Archive | November 21, 2018

It’s a Story, Rory!

It's a Story, Rory!

It’s a Story, Rory!

 

 

 

 

 

 

 

 

 

 

It’s a Story, Rory!

Frances Watts

David Legge

HarperCollins, 2018 

40pp., hbk., RRP $A24.99

9780733335938

 

Hey, Milly, why are we on this blank page?’

‘It won’t be blank for long. We’re going to be in a STORY, Rory!’

Rory the fox is puzzled because he has never been in a story before and he’s not even sure how one works. Luckily his friend Milly the chook knows a  little bit more and with the  helpful voice of the narrator explaining how stories work, they have an adventure that will  entertain as much as it educates.

This is a brilliant companion to the fabulous Parsley Rabbit’s Book About Books, the CBCA Eve Pownall Book of the Year in 2008. In that, Parsley Rabbit explained all the parts of a book to young readers, and in this new one, Watts and Legge have teamed up again to talk young readers through the structure of a story.  Explaining the role and purpose of the narrator, the characters, the plot, and the setting; discussing the need for description (which can be achieved with words or pictures or both combined); creating an event which engages the reader and to which the characters should react; building anticipation; introducing the concept of genre to determine how the story will proceed; and drawing the story to a conclusion which satisfies both the characters and the reader are all done as Rory’s and Millie’s adventure unfolds on the pages. 

Illustrator Legge has said, “The line between writer and illustrator was well and truly blurred to the point where I’m not sure where some of the ideas for both words and pictures came from,” and this is very evident as the link between the text and pictures and the narrator’s explanation and the characters’ adventure is seamless.

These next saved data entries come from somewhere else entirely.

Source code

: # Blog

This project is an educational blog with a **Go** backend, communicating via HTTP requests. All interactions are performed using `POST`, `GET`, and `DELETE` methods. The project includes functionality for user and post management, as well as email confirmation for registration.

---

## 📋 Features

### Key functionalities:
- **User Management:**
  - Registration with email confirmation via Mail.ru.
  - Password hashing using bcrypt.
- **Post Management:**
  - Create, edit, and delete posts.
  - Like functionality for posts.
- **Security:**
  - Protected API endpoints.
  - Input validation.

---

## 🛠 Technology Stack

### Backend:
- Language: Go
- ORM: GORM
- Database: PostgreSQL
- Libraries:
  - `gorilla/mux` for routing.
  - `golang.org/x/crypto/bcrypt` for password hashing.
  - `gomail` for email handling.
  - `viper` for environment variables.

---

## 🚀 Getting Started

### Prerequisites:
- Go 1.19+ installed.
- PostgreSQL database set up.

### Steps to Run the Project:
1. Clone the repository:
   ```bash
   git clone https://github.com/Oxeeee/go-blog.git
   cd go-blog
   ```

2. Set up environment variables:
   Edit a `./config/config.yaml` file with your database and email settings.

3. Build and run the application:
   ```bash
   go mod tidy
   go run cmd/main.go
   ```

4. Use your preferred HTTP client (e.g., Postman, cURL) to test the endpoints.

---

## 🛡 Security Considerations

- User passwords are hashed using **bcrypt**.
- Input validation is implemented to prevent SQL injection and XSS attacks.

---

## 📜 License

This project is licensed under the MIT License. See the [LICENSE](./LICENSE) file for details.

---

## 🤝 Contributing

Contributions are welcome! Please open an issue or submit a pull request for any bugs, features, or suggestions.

Whereas Parsley Rabbit focused on the child as a consumer of stories making it easier for them to navigate their way around a physical book, this one concentrates on the child as the creator of stories, helping them move from the blank page to something that has all the essential elements that engage a reader. For those who want to read the story behind this story, Frances and David discuss it here

As both a teacher and a teacher librarian, I can envisage having this book as the basis for my entire writing program for a class for a year, satisfying nearly every outcome of the English strand of the Australian Curriculum.  Imagine giving every child a blank page and inviting them to either draw an original character or describe one (depending on their preference for words or pictures) and then passing that page on to either have words or a picture added.  That’s the start of a collaboration that could go on and on as the characters become real as the other elements are explored. Further teaching notes are available

If there is one book that you are going to add to your teaching toolbox this year, this should be it.  Ask for it in your Christmas stocking!